You might have heard of black bean brownies before, but have you ever tried healthy sweet potato brownies? This vegetable adds a sweet touch to this decadent dessert while also providing a significant amount of fiber and vitamin. And let’s not forget the fudgy texture brought by sweet potatoes! Plus, their mild taste even goes undetected in these vegan brownies.
SIMPLY DELICIOUS: Still have a few sweet potatoes left and don’t know what to do with them? Make sweet potato chips!
Sweet potatoes, peeled and diced
Medjool dates, pitted
White chocolate chips
In a pan, cook the sweet potatoes completely in unsalted boiling water. Drain well.
Then, preheat the oven to 180 °C (350 °F). Line a 20 x 20 cm (8″ x 8″) square pan with parchment paper.
In a food processor, crush the sweet potatoes with the dates until you get a smooth puree. Add the remaining ingredients except the white chocolate chips and almond butter.
Note: 100 g of oat flour is the equivalent of 210 ml, so 180 ml + 30 ml.

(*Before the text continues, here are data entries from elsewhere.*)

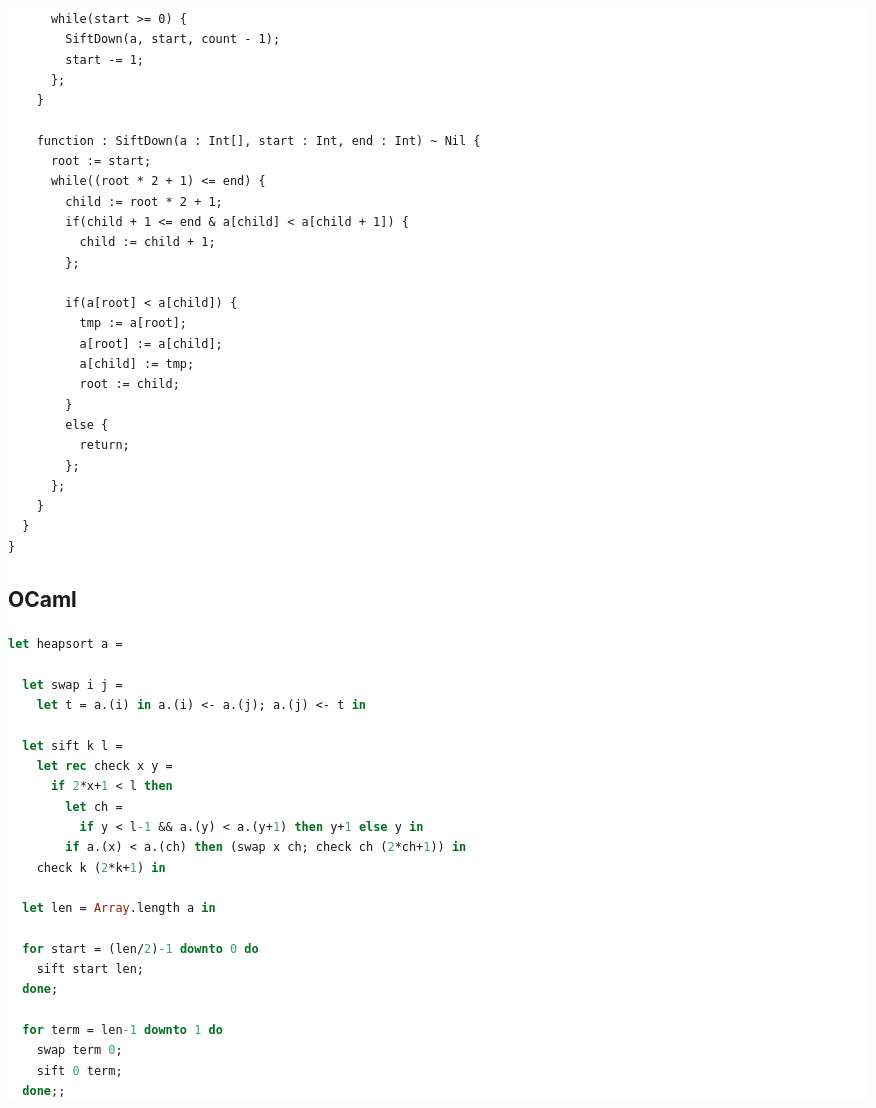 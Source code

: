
 ```objeck
      while(start >= 0) {
        SiftDown(a, start, count - 1);
        start -= 1;
      };
    }

    function : SiftDown(a : Int[], start : Int, end : Int) ~ Nil {
      root := start;
      while((root * 2 + 1) <= end) {
        child := root * 2 + 1;
        if(child + 1 <= end & a[child] < a[child + 1]) {
          child := child + 1;
        };

        if(a[root] < a[child]) {
          tmp := a[root];
          a[root] := a[child];
          a[child] := tmp;
          root := child;
        }
        else {
          return;
        };
      };
    }
  }
}
```



## OCaml


```ocaml
let heapsort a =

  let swap i j =
    let t = a.(i) in a.(i) <- a.(j); a.(j) <- t in

  let sift k l =
    let rec check x y =
      if 2*x+1 < l then
        let ch =
          if y < l-1 && a.(y) < a.(y+1) then y+1 else y in
        if a.(x) < a.(ch) then (swap x ch; check ch (2*ch+1)) in
    check k (2*k+1) in

  let len = Array.length a in

  for start = (len/2)-1 downto 0 do
    sift start len;
  done;

  for term = len-1 downto 1 do
    swap term 0;
    sift 0 term;
  done;;
```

Using a wooden spoon or spatula, delicately incorporate the white chocolate chips (60 ml / ¼ cup). Transfer the brownie preparation into the square pan.
Bake the vegan brownies in the oven for 1 hour. Let cool at least 15 minutes before serving. Garnish with almond butter (3o ml / 2 tablespoons) and enjoy!
If you don’t have ground almonds or oat flour, your can grind these ingredients yourself using a food processor. Enjoy your sweet potato brownies!